Page MenuHomePhabricator

Investigate and document stacked merge requests
Open, MediumPublicFeature

Description

Some people rely on stacked patchsets for their workflow. This is the default model of Gerrit. Is there are recommended path to use this in Gitlab? Let's investigate and publish findings here and somewhere under https://www.mediawiki.org/wiki/GitLab/Workflows

Projects to checkout:

Event Timeline

Aklapper changed the subtype of this task from "Task" to "Feature Request".Feb 3 2022, 7:43 AM
brennen edited projects, added GitLab (Integrations); removed GitLab.

Having skimmed the README, this doesn't look like it would specifically require any action on the GitLab administration side for contributors to use. I'm not sure how practical it really is, especially since I've never personally gotten in the habit of using git-review with Gerrit, but it seems like the sort of thing that could be usefully documented on-wiki if individual contributors / projects were interested in it.

demon subscribed.

This would involve us continuing to add Change-Ids onto commits even on Gitlab? No no, we don't want to recommend that. They're ugly and pointless.

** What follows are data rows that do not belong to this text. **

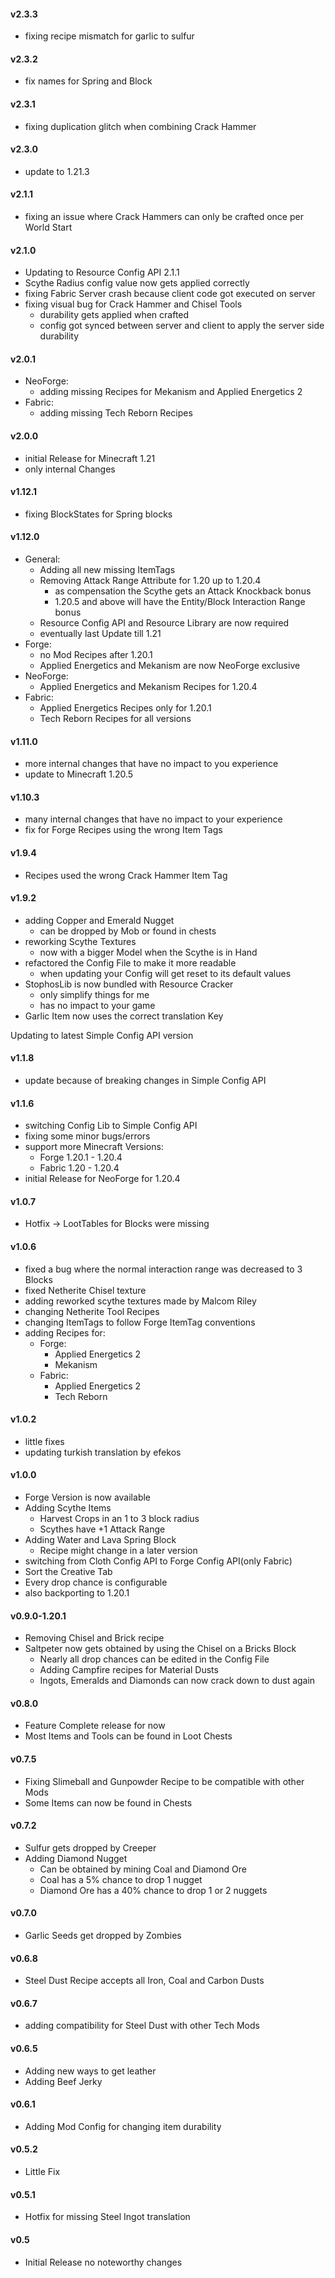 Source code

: #### v2.3.3
- fixing recipe mismatch for garlic to sulfur

#### v2.3.2
- fix names for Spring and Block

#### v2.3.1
- fixing duplication glitch when combining Crack Hammer

#### v2.3.0
- update to 1.21.3

#### v2.1.1
- fixing an issue where Crack Hammers can only be crafted once per World Start

#### v2.1.0
- Updating to Resource Config API 2.1.1
- Scythe Radius config value now gets applied correctly
- fixing Fabric Server crash because client code got executed on server
- fixing visual bug for Crack Hammer and Chisel Tools
  - durability gets applied when crafted
  - config got synced between server and client to apply the server side durability

#### v2.0.1
- NeoForge:
  - adding missing Recipes for Mekanism and Applied Energetics 2
- Fabric:
  - adding missing Tech Reborn Recipes

#### v2.0.0
- initial Release for Minecraft 1.21
- only internal Changes

#### v1.12.1
- fixing BlockStates for Spring blocks

#### v1.12.0
- General:
  - Adding all new missing ItemTags
  - Removing Attack Range Attribute for 1.20 up to 1.20.4
    - as compensation the Scythe gets an Attack Knockback bonus
    - 1.20.5 and above will have the Entity/Block Interaction Range bonus
  - Resource Config API and Resource Library are now required
  - eventually last Update till 1.21
- Forge:
  - no Mod Recipes after 1.20.1
  - Applied Energetics and Mekanism are now NeoForge exclusive
- NeoForge:
  - Applied Energetics and Mekanism Recipes for 1.20.4
- Fabric:
  - Applied Energetics Recipes only for 1.20.1
  - Tech Reborn Recipes for all versions

#### v1.11.0
- more internal changes that have no impact to you experience
- update to Minecraft 1.20.5

#### v1.10.3
- many internal changes that have no impact to your experience
- fix for Forge Recipes using the wrong Item Tags

#### v1.9.4
- Recipes used the wrong Crack Hammer Item Tag

#### v1.9.2
- adding Copper and Emerald Nugget
    - can be dropped by Mob or found in chests
- reworking Scythe Textures
    - now with a bigger Model when the Scythe is in Hand
- refactored the Config File to make it more readable
    - when updating your Config will get reset to its default values
- StophosLib is now bundled with Resource Cracker
    - only simplify things for me
    - has no impact to your game
- Garlic Item now uses the correct translation Key

Updating to latest Simple Config API version

#### v1.1.8
- update because of breaking changes in Simple Config API

#### v1.1.6
- switching Config Lib to Simple Config API
- fixing some minor bugs/errors
- support more Minecraft Versions:
    - Forge 1.20.1 - 1.20.4
    - Fabric 1.20 - 1.20.4
- initial Release for NeoForge for 1.20.4

#### v1.0.7
- Hotfix -> LootTables for Blocks were missing

#### v1.0.6
- fixed a bug where the normal interaction range was decreased to 3 Blocks
- fixed Netherite Chisel texture
- adding reworked scythe textures made by Malcom Riley
- changing Netherite Tool Recipes
- changing ItemTags to follow Forge ItemTag conventions
- adding Recipes for:
    - Forge:
        - Applied Energetics 2
        - Mekanism
    - Fabric:
        - Applied Energetics 2
        - Tech Reborn

#### v1.0.2
- little fixes
- updating turkish translation by efekos

#### v1.0.0
- Forge Version is now available
- Adding Scythe Items
    - Harvest Crops in an 1 to 3 block radius
    - Scythes have +1 Attack Range
- Adding Water and Lava Spring Block
    - Recipe might change in a later version
- switching from Cloth Config API to Forge Config API(only Fabric)
- Sort the Creative Tab
- Every drop chance is configurable
- also backporting to 1.20.1

#### v0.9.0-1.20.1
- Removing Chisel and Brick recipe
- Saltpeter now gets obtained by using the Chisel on a Bricks Block
    - Nearly all drop chances can be edited in the Config File
    - Adding Campfire recipes for Material Dusts
    - Ingots, Emeralds and Diamonds can now crack down to dust again

#### v0.8.0
- Feature Complete release for now
- Most Items and Tools can be found in Loot Chests

#### v0.7.5
- Fixing Slimeball and Gunpowder Recipe to be compatible with other Mods
- Some Items can now be found in Chests

#### v0.7.2
- Sulfur gets dropped by Creeper
- Adding Diamond Nugget
    - Can be obtained by mining Coal and Diamond Ore
    - Coal has a 5% chance to drop 1 nugget
    - Diamond Ore has a 40% chance to drop 1 or 2 nuggets

#### v0.7.0
- Garlic Seeds get dropped by Zombies

#### v0.6.8
- Steel Dust Recipe accepts all Iron, Coal and Carbon Dusts

#### v0.6.7
- adding compatibility for Steel Dust with other Tech Mods

#### v0.6.5
- Adding new ways to get leather
- Adding Beef Jerky

#### v0.6.1
- Adding Mod Config for changing item durability

#### v0.5.2
- Little Fix

#### v0.5.1
- Hotfix for missing Steel Ingot translation

#### v0.5
- Initial Release no noteworthy changes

I am worried that there seems to be a lack of interest in exploring options how to support the stacked patchsets workflow that Gerrit enables (if I am missing discussion or work around this, happy to be corrected). I raised this concern when the decision to move to GitLab was being made. I am worried that it will be a point of contention that either makes part of the developer population unhappy or possibly delays or blocks the migration.

There currently doesn't seem any central place to discuss this issue, but I'd like to point out that Git 2.38 comes with a new --update-refs feature (announcement), that sounds like it may be a potential solution or part of solution for this in git itself. But I haven't tested it myself yet, so this is just hopeful thinking from my side.

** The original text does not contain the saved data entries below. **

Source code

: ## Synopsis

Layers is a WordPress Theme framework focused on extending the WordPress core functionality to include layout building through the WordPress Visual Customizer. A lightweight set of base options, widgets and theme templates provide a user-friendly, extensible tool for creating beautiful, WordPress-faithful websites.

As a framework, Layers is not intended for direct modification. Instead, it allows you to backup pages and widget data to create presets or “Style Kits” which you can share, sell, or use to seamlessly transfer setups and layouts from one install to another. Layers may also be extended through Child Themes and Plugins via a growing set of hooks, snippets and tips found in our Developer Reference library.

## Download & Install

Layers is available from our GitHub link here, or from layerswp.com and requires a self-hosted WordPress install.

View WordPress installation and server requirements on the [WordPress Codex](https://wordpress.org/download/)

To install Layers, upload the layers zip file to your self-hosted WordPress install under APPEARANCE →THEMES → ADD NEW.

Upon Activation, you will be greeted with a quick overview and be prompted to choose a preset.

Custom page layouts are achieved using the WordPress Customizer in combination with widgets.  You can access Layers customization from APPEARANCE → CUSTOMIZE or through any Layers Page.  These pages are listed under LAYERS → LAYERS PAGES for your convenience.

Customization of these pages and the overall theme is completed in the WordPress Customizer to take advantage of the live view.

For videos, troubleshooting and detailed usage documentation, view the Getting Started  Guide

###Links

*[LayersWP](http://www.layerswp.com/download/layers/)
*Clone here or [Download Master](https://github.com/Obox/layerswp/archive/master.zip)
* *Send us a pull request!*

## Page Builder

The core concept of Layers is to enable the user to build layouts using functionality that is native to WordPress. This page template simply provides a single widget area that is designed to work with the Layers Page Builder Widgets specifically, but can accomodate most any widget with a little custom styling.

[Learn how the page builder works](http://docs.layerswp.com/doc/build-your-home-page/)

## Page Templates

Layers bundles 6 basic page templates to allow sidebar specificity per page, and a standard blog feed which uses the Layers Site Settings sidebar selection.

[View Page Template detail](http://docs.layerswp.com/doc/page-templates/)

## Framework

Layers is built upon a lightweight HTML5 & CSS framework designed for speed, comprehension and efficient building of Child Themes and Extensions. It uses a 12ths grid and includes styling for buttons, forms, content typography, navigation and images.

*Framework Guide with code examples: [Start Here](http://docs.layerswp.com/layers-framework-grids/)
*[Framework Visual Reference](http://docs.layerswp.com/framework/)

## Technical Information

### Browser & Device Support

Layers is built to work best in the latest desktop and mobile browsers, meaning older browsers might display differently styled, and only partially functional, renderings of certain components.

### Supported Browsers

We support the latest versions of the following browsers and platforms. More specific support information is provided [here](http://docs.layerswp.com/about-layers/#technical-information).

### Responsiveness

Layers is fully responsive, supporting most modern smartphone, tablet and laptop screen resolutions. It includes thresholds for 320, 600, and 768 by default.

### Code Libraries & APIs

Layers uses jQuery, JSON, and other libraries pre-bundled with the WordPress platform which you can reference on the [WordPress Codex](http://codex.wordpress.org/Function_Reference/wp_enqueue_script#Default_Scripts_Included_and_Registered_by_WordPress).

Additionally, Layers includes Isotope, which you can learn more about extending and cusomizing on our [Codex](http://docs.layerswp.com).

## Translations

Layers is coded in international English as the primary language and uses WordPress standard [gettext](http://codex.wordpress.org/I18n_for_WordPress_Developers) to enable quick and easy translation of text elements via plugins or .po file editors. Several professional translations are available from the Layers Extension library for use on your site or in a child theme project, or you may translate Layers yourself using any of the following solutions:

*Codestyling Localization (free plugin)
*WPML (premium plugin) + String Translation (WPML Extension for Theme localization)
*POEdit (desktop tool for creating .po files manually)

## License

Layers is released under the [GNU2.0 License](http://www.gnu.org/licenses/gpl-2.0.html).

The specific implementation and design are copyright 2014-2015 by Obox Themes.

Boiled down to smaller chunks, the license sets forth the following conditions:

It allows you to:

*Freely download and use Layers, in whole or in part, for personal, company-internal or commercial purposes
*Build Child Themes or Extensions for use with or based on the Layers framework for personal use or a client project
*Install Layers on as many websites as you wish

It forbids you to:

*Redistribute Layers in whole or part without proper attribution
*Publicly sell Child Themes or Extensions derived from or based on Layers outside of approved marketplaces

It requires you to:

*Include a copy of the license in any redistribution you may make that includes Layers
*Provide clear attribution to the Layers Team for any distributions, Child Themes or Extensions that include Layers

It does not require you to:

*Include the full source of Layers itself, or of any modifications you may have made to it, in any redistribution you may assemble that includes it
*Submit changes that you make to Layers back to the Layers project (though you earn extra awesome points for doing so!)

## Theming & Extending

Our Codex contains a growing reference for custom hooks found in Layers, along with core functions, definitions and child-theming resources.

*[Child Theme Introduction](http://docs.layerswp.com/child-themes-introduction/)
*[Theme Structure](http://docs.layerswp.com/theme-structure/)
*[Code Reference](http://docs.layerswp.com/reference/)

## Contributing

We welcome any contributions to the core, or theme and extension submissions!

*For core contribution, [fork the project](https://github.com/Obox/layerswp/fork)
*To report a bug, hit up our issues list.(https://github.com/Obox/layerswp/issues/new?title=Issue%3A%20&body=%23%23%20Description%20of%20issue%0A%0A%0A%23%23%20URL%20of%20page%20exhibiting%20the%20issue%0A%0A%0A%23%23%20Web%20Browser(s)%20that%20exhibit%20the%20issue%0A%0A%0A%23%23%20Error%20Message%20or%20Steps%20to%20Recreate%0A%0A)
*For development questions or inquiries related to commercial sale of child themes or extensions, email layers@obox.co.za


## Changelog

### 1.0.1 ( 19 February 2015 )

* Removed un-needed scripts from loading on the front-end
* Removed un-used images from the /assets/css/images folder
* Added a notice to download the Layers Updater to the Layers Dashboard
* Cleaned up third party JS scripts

I am worried that there seems to be a lack of interest in exploring options how to support the stacked patchsets workflow that Gerrit enables (if I am missing discussion or work around this, happy to be corrected). I raised this concern when the decision to move to GitLab was being made. I am worried that it will be a point of contention that either makes part of the developer population unhappy or possibly delays or blocks the migration.

I had a long private conversation on that very topic a year or so ago. Essentially you can achieve more or less the same in Gitlab/GitHub as is done in Gerrit, with some caveats and limitations on both side though and an end result which might well be different. I will first describe how one can stack related patchsets together in Gerrit, how it can be done with GitLab/GitHub. I will conclude with some shortfall in both workflows and ironically not draw any conclusion.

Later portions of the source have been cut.